IT’S BEEN CALLED the greatest literary hoax of all time, but it wasn’t a hoax. It was a con. When Laura Albert, a thirtysomething San Francisco writer, adopted the identity of JT LeRoy, a young, queer, HIV-positive character from one of her books, she built a cult around a fictional person—taking phone calls as LeRoy, enlisting her partner’s half-sister to play him in public, and having “his” stories optioned by Gus Van Sant. The Loch Ness monster is a hoax. Parlaying a false identity into movie deals and face time with your favorite celebrities is a con.

But you won’t hear that word in Author: The JT LeRoy Story, a new documentary about Albert. Instead, Albert casts herself as a passive figure in a swirl of good fortune: She was meant to meet Billy Corgan. God intended her to get a job working on Deadwood. The JT books poured out of her. Claiming accidental brilliance is usually suspect, but here, it perpetuates Albert’s mythology while ensuring that nothing is her fault.
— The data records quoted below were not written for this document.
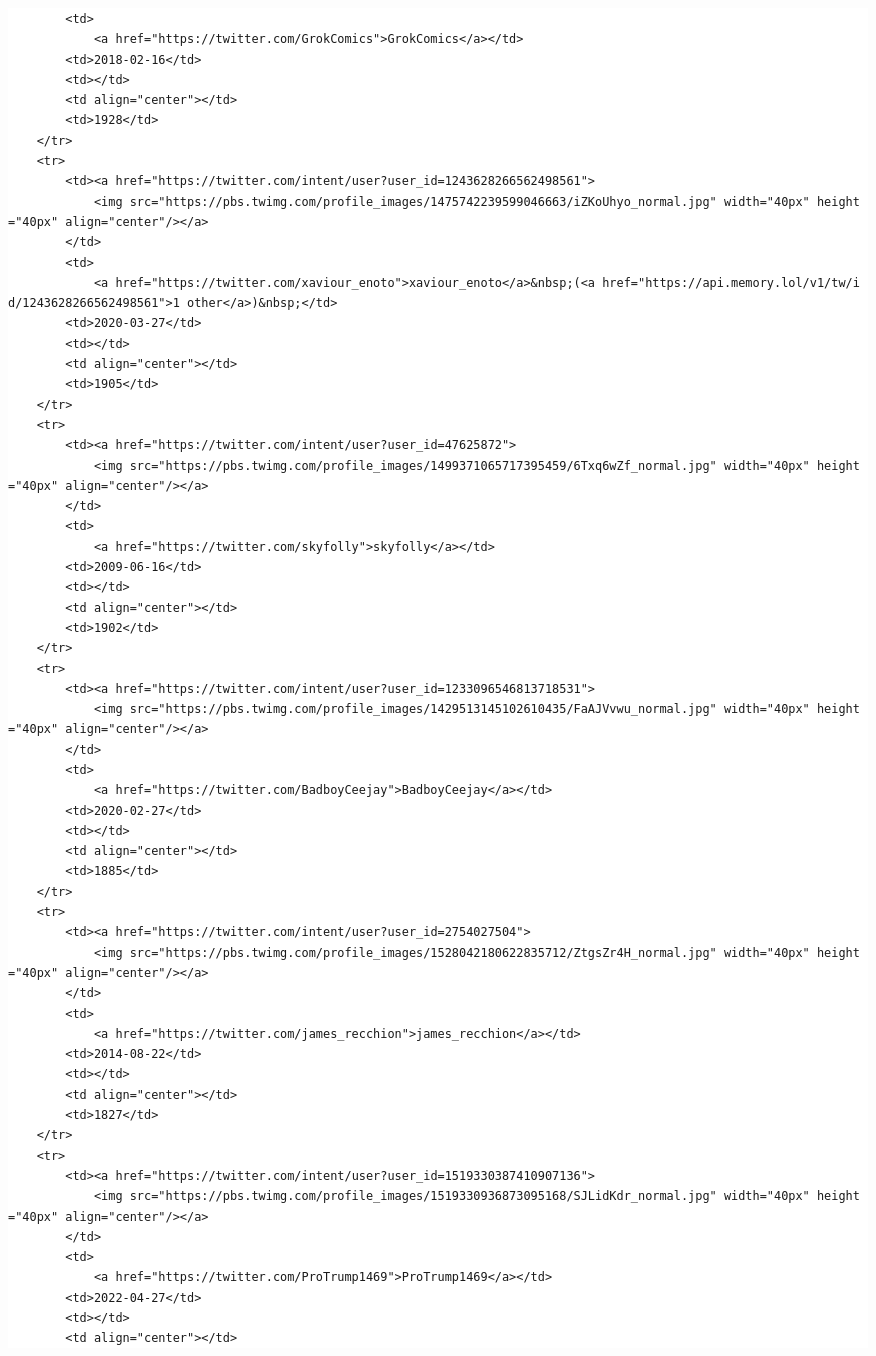             <td>
                <a href="https://twitter.com/GrokComics">GrokComics</a></td>
            <td>2018-02-16</td>
            <td></td>
            <td align="center"></td>
            <td>1928</td>
        </tr>
        <tr>
            <td><a href="https://twitter.com/intent/user?user_id=1243628266562498561">
                <img src="https://pbs.twimg.com/profile_images/1475742239599046663/iZKoUhyo_normal.jpg" width="40px" height="40px" align="center"/></a>
            </td>
            <td>
                <a href="https://twitter.com/xaviour_enoto">xaviour_enoto</a>&nbsp;(<a href="https://api.memory.lol/v1/tw/id/1243628266562498561">1 other</a>)&nbsp;</td>
            <td>2020-03-27</td>
            <td></td>
            <td align="center"></td>
            <td>1905</td>
        </tr>
        <tr>
            <td><a href="https://twitter.com/intent/user?user_id=47625872">
                <img src="https://pbs.twimg.com/profile_images/1499371065717395459/6Txq6wZf_normal.jpg" width="40px" height="40px" align="center"/></a>
            </td>
            <td>
                <a href="https://twitter.com/skyfolly">skyfolly</a></td>
            <td>2009-06-16</td>
            <td></td>
            <td align="center"></td>
            <td>1902</td>
        </tr>
        <tr>
            <td><a href="https://twitter.com/intent/user?user_id=1233096546813718531">
                <img src="https://pbs.twimg.com/profile_images/1429513145102610435/FaAJVvwu_normal.jpg" width="40px" height="40px" align="center"/></a>
            </td>
            <td>
                <a href="https://twitter.com/BadboyCeejay">BadboyCeejay</a></td>
            <td>2020-02-27</td>
            <td></td>
            <td align="center"></td>
            <td>1885</td>
        </tr>
        <tr>
            <td><a href="https://twitter.com/intent/user?user_id=2754027504">
                <img src="https://pbs.twimg.com/profile_images/1528042180622835712/ZtgsZr4H_normal.jpg" width="40px" height="40px" align="center"/></a>
            </td>
            <td>
                <a href="https://twitter.com/james_recchion">james_recchion</a></td>
            <td>2014-08-22</td>
            <td></td>
            <td align="center"></td>
            <td>1827</td>
        </tr>
        <tr>
            <td><a href="https://twitter.com/intent/user?user_id=1519330387410907136">
                <img src="https://pbs.twimg.com/profile_images/1519330936873095168/SJLidKdr_normal.jpg" width="40px" height="40px" align="center"/></a>
            </td>
            <td>
                <a href="https://twitter.com/ProTrump1469">ProTrump1469</a></td>
            <td>2022-04-27</td>
            <td></td>
            <td align="center"></td>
Because if the LeRoy books were outside her control, the resultant clusterfuck must’ve been too, right? It’s to Author’s extreme detriment that Albert’s version of this story is the only one we get.

The filmmakers’ credulity in handling Albert has landed them in some murky legal territory, with the recent revelation that some of the phone calls used in the film—conversations with everyone from actor Asia Argento to actual memoirist Mary Karr—were allegedly recorded by Albert without the consent of the other parties, even though California law requires it. That isn’t in-the weeds law trivia; anyone who follows Kim Kardashian’s Snapchat is already aware. It’s baffling the filmmakers evidently weren’t.

In the end, Author is just another installment in a sad, strange saga of literary con artistry. And the worst part of all? The books were actually good. Albert never needed her pageantry.